Your reply should be the whole listing, copied exactly, with the pictures left out.
+-------+
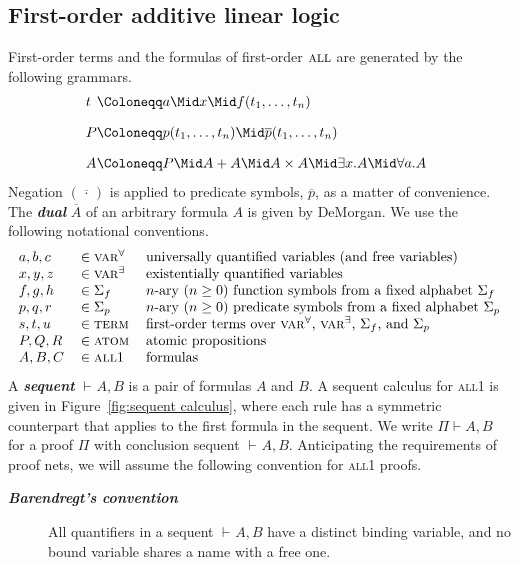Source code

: \documentclass[UKenglish]{lipics-v2016}
\theoremstyle{plain}
\newcommand\defn[1]{\textit{\textbf{#1}}}
\newcommand\varA{\textsc{var}^\forall}
\newcommand\varE{\textsc{var}^\exists}
\newcommand\terms{\textsc{term}}
\newcommand\termsA{\textsc{term}^\forall}
\newcommand\atom{\textsc{atom}}
\newcommand\all{\textsc{all}}
\newcommand\+{+}
\renewcommand\*{\times}
\newcommand\dual[1]{\overline{#1}}
\newcommand\seq[3][]{{\vdash_{#1}}#2,#3}
\newcommand\prf[3]{#1\vdash\!#2,#3}
\begin{document}


\subsection{First-order additive linear logic}

First-order terms and the formulas of first-order $\all$ are generated by the following grammars.
%
\setMidspace{5pt}
\[
\begin{array}{@{}l@{}l}
	t &\Coloneqq a \Mid x \Mid f(t_1,\dots,t_n)
\\[10pt]
	P &\Coloneqq p(t_1,\dots,t_n) \Mid \dual p(t_1,\dots,t_n)
\\[10pt]
	A &\Coloneqq P \Mid A\+A \Mid A\*A \Mid \exists x.A \Mid \forall a.A
\end{array}
\]
%
Negation $(\dual{\,\cdot\,})$ is applied to predicate symbols, $\dual p$, as a matter of convenience. The \defn{dual} $\dual A$ of an arbitrary formula $A$ is given by DeMorgan. We use the following notational conventions.
%
\[
\begin{tabular}{@{}lll@{}}
	$a,b,c$ & $\in \varA$ 		& universally quantified variables (and free variables)\\
	$x,y,z$ & $\in \varE$		& existentially quantified variables \\
	$f,g,h$ & $\in \Sigma_f$	& $n$-ary $(n\geq 0)$ function symbols from a fixed alphabet $\Sigma_f$\\
	$p,q,r$ & $\in \Sigma_p$	& $n$-ary $(n\geq 0)$ predicate symbols from a fixed alphabet $\Sigma_p$ \\
	$s,t,u$ & $\in \terms$ 		& first-order terms over $\varA$, $\varE$, $\Sigma_f$, and $\Sigma_p$ \\
	$P,Q,R$ & $\in \atom$		& atomic propositions \\
	$A,B,C$ & $\in \all1$		& formulas \\
\end{tabular}
\]
%
A \defn{sequent} $\seq AB$ is a pair of formulas $A$ and $B$. A sequent calculus for \all1 is given in Figure~\ref{fig:sequent calculus}, where each rule has a symmetric counterpart that applies to the first formula in the sequent. We write $\prf\Pi AB$ for a proof $\Pi$ with conclusion sequent $\seq AB$. Anticipating the requirements of proof nets, we will assume the following convention for \all1 proofs.

\begin{description}
	\item
[\defn{Barendregt's convention}] All quantifiers in a sequent $\seq AB$ have a distinct binding variable, and no bound variable shares a name with a free one.
\end{description}
\end{document}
+-------+
> Task solution
Source code

: \documentclass[UKenglish]{lipics-v2016}
\theoremstyle{plain}
\newcommand\defn[1]{\textit{\textbf{#1}}}
\newcommand\varA{\textsc{var}^\forall}
\newcommand\varE{\textsc{var}^\exists}
\newcommand\terms{\textsc{term}}
\newcommand\termsA{\textsc{term}^\forall}
\newcommand\atom{\textsc{atom}}
\newcommand\all{\textsc{all}}
\newcommand\+{+}
\renewcommand\*{\times}
\newcommand\dual[1]{\overline{#1}}
\newcommand\seq[3][]{{\vdash_{#1}}#2,#3}
\newcommand\prf[3]{#1\vdash\!#2,#3}
\begin{document}


\subsection{First-order additive linear logic}

First-order terms and the formulas of first-order $\all$ are generated by the following grammars.
%
\setMidspace{5pt}
\[
\begin{array}{@{}l@{}l}
	t &\Coloneqq a \Mid x \Mid f(t_1,\dots,t_n)
\\[10pt]
	P &\Coloneqq p(t_1,\dots,t_n) \Mid \dual p(t_1,\dots,t_n)
\\[10pt]
	A &\Coloneqq P \Mid A\+A \Mid A\*A \Mid \exists x.A \Mid \forall a.A
\end{array}
\]
%
Negation $(\dual{\,\cdot\,})$ is applied to predicate symbols, $\dual p$, as a matter of convenience. The \defn{dual} $\dual A$ of an arbitrary formula $A$ is given by DeMorgan. We use the following notational conventions.
%
\[
\begin{tabular}{@{}lll@{}}
	$a,b,c$ & $\in \varA$ 		& universally quantified variables (and free variables)\\
	$x,y,z$ & $\in \varE$		& existentially quantified variables \\
	$f,g,h$ & $\in \Sigma_f$	& $n$-ary $(n\geq 0)$ function symbols from a fixed alphabet $\Sigma_f$\\
	$p,q,r$ & $\in \Sigma_p$	& $n$-ary $(n\geq 0)$ predicate symbols from a fixed alphabet $\Sigma_p$ \\
	$s,t,u$ & $\in \terms$ 		& first-order terms over $\varA$, $\varE$, $\Sigma_f$, and $\Sigma_p$ \\
	$P,Q,R$ & $\in \atom$		& atomic propositions \\
	$A,B,C$ & $\in \all1$		& formulas \\
\end{tabular}
\]
%
A \defn{sequent} $\seq AB$ is a pair of formulas $A$ and $B$. A sequent calculus for \all1 is given in Figure~\ref{fig:sequent calculus}, where each rule has a symmetric counterpart that applies to the first formula in the sequent. We write $\prf\Pi AB$ for a proof $\Pi$ with conclusion sequent $\seq AB$. Anticipating the requirements of proof nets, we will assume the following convention for \all1 proofs.

\begin{description}
	\item
[\defn{Barendregt's convention}] All quantifiers in a sequent $\seq AB$ have a distinct binding variable, and no bound variable shares a name with a free one.
\end{description}
\end{document}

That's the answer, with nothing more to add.